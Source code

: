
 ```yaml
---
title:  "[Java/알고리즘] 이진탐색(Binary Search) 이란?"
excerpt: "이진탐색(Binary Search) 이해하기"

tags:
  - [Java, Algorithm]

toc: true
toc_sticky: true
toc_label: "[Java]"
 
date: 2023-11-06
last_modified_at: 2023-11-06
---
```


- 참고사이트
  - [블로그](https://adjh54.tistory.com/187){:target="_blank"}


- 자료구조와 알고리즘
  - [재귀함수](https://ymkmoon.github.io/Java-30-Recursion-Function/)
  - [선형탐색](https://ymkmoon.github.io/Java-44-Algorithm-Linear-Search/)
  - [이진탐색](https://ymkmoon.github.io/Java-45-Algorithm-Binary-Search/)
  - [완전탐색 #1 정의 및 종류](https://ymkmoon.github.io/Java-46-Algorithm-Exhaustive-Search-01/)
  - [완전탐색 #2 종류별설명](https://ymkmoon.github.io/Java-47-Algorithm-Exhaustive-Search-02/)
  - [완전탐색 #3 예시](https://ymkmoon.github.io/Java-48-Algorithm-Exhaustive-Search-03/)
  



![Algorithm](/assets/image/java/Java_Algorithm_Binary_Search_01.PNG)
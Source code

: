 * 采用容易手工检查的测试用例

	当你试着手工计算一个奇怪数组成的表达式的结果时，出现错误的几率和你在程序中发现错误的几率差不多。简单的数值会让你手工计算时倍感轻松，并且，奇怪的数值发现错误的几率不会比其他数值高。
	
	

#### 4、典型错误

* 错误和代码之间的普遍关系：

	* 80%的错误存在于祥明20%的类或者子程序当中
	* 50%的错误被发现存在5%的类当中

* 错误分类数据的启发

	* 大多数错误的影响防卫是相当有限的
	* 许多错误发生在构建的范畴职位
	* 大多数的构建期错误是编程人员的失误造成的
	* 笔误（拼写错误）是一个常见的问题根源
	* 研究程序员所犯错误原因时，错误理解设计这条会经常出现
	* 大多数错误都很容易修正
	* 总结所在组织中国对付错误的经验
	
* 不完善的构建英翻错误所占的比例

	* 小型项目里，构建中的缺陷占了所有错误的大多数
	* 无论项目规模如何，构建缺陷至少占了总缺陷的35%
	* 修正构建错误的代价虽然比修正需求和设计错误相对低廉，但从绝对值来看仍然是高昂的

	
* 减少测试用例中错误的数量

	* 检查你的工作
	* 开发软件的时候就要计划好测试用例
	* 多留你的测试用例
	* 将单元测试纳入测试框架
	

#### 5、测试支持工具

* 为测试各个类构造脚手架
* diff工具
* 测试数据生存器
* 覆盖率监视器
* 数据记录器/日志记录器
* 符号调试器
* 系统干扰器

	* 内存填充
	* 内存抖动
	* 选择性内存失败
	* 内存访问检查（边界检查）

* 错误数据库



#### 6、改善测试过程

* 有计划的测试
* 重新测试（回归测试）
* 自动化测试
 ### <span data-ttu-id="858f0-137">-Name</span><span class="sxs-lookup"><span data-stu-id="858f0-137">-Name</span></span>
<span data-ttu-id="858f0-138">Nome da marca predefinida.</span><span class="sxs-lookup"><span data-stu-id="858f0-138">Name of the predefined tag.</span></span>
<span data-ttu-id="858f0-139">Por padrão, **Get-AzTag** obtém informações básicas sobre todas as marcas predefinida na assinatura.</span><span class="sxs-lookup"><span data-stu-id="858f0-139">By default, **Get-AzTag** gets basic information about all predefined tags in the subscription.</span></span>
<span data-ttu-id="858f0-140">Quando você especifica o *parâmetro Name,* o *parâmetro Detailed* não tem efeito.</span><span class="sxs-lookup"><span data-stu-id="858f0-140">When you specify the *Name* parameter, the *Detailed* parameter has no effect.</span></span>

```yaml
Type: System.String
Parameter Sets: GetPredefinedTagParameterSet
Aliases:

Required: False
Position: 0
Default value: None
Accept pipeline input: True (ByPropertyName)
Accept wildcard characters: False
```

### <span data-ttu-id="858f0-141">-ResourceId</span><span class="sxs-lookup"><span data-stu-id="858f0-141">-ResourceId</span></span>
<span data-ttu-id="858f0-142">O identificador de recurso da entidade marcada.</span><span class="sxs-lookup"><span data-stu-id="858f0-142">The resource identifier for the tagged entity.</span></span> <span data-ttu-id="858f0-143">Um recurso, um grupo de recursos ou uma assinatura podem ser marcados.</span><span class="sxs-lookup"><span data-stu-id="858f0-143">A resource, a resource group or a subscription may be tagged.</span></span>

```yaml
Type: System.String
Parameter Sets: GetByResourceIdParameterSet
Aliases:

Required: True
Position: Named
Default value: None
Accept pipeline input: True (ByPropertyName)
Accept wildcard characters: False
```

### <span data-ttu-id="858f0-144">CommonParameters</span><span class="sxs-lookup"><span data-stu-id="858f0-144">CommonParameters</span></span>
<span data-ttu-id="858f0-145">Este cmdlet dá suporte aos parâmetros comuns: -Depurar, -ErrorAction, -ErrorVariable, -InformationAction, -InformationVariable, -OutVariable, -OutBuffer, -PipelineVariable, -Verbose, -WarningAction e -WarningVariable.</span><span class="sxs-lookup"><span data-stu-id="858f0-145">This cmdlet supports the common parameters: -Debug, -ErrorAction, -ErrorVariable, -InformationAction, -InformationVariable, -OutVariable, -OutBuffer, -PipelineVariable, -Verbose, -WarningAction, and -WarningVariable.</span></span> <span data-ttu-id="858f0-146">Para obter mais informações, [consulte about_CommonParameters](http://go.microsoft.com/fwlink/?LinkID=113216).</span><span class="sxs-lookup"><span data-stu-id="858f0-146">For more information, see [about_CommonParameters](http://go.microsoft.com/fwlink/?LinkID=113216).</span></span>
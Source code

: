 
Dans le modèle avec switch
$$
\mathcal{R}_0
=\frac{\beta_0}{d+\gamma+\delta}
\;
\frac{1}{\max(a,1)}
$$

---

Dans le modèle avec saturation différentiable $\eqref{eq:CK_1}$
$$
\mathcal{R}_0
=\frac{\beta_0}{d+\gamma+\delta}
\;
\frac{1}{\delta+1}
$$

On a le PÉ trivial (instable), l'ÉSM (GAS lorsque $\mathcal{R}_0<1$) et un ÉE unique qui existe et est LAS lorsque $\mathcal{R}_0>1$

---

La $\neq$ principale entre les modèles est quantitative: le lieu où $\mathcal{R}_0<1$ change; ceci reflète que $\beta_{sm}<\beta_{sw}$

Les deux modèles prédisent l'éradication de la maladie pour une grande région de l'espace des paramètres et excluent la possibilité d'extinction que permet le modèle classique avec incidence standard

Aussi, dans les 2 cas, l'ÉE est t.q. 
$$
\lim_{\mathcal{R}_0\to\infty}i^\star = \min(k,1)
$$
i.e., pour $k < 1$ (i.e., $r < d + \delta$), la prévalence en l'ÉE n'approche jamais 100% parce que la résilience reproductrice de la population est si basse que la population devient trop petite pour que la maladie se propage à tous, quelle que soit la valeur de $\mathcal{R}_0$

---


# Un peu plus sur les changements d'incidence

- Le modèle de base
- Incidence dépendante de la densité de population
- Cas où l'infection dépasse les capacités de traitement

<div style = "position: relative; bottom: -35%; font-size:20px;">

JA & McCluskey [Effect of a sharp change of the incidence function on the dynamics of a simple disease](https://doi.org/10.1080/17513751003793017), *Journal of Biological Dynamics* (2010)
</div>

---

○ ○ ○ ○ ○ ○ ○

PROBLEM DETAILS:
Write only the number of lines above in which the word "Exhaustive" is found.

WRITTEN ANSWER:
3